- Source Gallica.
Les Loups de mer boulonnais sont censés retracer trois causeries qui auraient eu lieu dans une taverne du port de Boulogne, au début des années 1840. De vieux loups de mer, au crépuscule de leur vie, y racontent leurs souvenirs de jeunesse.
- Annonce publiée dans l’Express du 23 mars 1886.
Le récit se divise en trois parties :
- une première causerie a pour objet principal plusieurs combats menés sous le commandement du Baron Bucaille, alias Jacques-Oudart FOURMENTIN (l’auteur le confondant peut-être d’ailleurs parfois avec son frère Denis), personnages bien réels.
- la deuxième raconte le rôle pris par un corsaire boulonnais lors de la seconde expédition d’Irlande ; l’expédition a bien existé, mais un navire boulonnais y a-t-il participé ?

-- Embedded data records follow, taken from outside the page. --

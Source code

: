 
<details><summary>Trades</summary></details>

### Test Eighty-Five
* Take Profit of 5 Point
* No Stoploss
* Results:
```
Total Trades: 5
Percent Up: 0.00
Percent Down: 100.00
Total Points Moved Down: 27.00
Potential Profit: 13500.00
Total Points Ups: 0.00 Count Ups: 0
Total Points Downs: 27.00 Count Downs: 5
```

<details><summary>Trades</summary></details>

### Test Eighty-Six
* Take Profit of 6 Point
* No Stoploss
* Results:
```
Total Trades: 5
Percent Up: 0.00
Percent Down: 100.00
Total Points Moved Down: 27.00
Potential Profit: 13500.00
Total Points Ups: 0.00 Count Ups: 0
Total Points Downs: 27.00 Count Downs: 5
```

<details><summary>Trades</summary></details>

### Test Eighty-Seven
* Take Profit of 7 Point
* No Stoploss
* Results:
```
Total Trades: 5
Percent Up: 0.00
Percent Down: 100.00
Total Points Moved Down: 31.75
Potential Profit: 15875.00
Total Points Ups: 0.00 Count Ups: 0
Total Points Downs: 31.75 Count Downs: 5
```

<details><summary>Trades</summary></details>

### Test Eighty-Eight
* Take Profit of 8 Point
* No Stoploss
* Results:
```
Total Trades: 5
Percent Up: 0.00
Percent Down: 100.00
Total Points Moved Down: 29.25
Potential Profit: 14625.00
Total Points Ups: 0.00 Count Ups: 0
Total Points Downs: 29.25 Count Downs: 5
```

- la troisième nous décrit la vie des prisonniers boulonnais sur les pontons anglais
Si on retrouve plusieurs éléments indéniablement historiques dans la première partie, nul doute que la suite est plus romancée.
Un porteur de mon propre nom illustre cette difficulté à se départager entre réalité et fiction.

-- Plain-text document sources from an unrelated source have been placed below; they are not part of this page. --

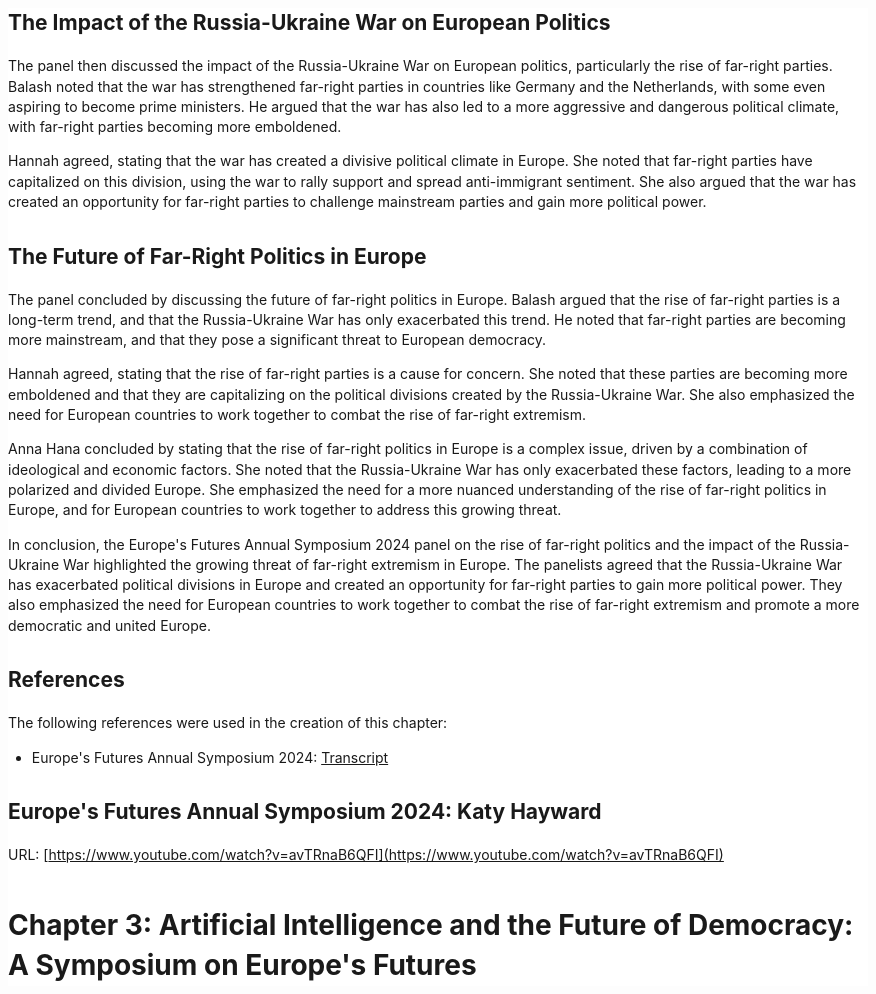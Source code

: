 ## The Impact of the Russia-Ukraine War on European Politics

The panel then discussed the impact of the Russia-Ukraine War on European politics, particularly the rise of far-right parties. Balash noted that the war has strengthened far-right parties in countries like Germany and the Netherlands, with some even aspiring to become prime ministers. He argued that the war has also led to a more aggressive and dangerous political climate, with far-right parties becoming more emboldened.

Hannah agreed, stating that the war has created a divisive political climate in Europe. She noted that far-right parties have capitalized on this division, using the war to rally support and spread anti-immigrant sentiment. She also argued that the war has created an opportunity for far-right parties to challenge mainstream parties and gain more political power.

## The Future of Far-Right Politics in Europe

The panel concluded by discussing the future of far-right politics in Europe. Balash argued that the rise of far-right parties is a long-term trend, and that the Russia-Ukraine War has only exacerbated this trend. He noted that far-right parties are becoming more mainstream, and that they pose a significant threat to European democracy.

Hannah agreed, stating that the rise of far-right parties is a cause for concern. She noted that these parties are becoming more emboldened and that they are capitalizing on the political divisions created by the Russia-Ukraine War. She also emphasized the need for European countries to work together to combat the rise of far-right extremism.

Anna Hana concluded by stating that the rise of far-right politics in Europe is a complex issue, driven by a combination of ideological and economic factors. She noted that the Russia-Ukraine War has only exacerbated these factors, leading to a more polarized and divided Europe. She emphasized the need for a more nuanced understanding of the rise of far-right politics in Europe, and for European countries to work together to address this growing threat.

In conclusion, the Europe's Futures Annual Symposium 2024 panel on the rise of far-right politics and the impact of the Russia-Ukraine War highlighted the growing threat of far-right extremism in Europe. The panelists agreed that the Russia-Ukraine War has exacerbated political divisions in Europe and created an opportunity for far-right parties to gain more political power. They also emphasized the need for European countries to work together to combat the rise of far-right extremism and promote a more democratic and united Europe.

## References

The following references were used in the creation of this chapter:

* Europe's Futures Annual Symposium 2024: [Transcript](https://example.com/transcript)


## Europe's Futures Annual Symposium 2024: Katy Hayward

URL: [https://www.youtube.com/watch?v=avTRnaB6QFI](https://www.youtube.com/watch?v=avTRnaB6QFI)

# Chapter 3: Artificial Intelligence and the Future of Democracy: A Symposium on Europe's Futures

Dans le feuilleton, le dénommé CANIVET est un tambour-maître [1] des armées napoléoniennes. Il est présenté comme le chef de la compagnie de la Lune, un ensemble hétéroclite de soldats du Camp de Boulogne, qui étaient tout autant réputés pour leur vaillance au combat que pour leurs brigandages dans la ville et ses alentours...
Or CANIVET et/ou les Compagnons de la Lune apparaissent également dans des ouvrages qui sont censés être des mémoires, retraçant des faits historiques.
Un vétéran du Camp de Boulogne, le capitaine COIGNET, évoquera la Compagnie de la Lune, sensiblement dans les mêmes termes [2].
VIDOCQ, le bagnard évadé devenu plus tard chef de la sûreté urbaine de Paris, cite, quant à lui un CANIVET, auto-proclamé « le bourreau des crânes » [3]
Sans jamais utiliser le terme de « Compagnie de la Lune », il décrit ledit CANIVET comme étant à la tête de tous les « mauvais garnements » de la ville, au temps du Camp de Boulogne, de tous ces individus qu’il devait éviter quand il est arrivé dans la région, non pas par vertu, mais par crainte que, parmi eux, se trouve un de ses anciens compagnons de bagne, susceptible de le reconnaître... Pour les éviter, VIDOCQ s’embarqua tout d’abord sur un corsaire boulonnais, la Revanche, jusqu’au jour où « d’après un ordre du général en chef, tous les individus qui, dans chaque corps, étaient signalés comme mauvais sujets devaient être immédiatement arrêtés et embarqués à bord des bâtiments armés en course » [4]. Cette périphrase semble bien à la fois définir la Compagnie de la Lune et correspondre à l’embarquement du CANIVET du roman. Débarrassé de « Canivet et ses affidés », VIDOCQ n’avait plus qu’à suivre le chemin inverse et à s’engager dans l’artillerie, sous une fausse identité.
Henri MALO nous dira aussi que certains anciens compagnons de la Lune ont été embarqués sur les navires corsaires [5].
Mais il reste encore à prouver formellement que, comme l’indiquent Les Aventures des corsaires boulonnais, la bande du CANIVET cité par VIDOCQ était précisément la compagnie de la Lune, que ledit CANIVET s’enrôla ensuite sur un corsaire parti faire l’expédition d’Irlande, et qu’il termina cette campagne par un séjour prolongé sur les pontons anglais... Je reste donc avide de tout renseignement complémentaire sur CANIVET et la Compagnie de la Lune qui me permettrait de déterminer son état-civil puisque visiblement c’est un personnage qui a bien existé.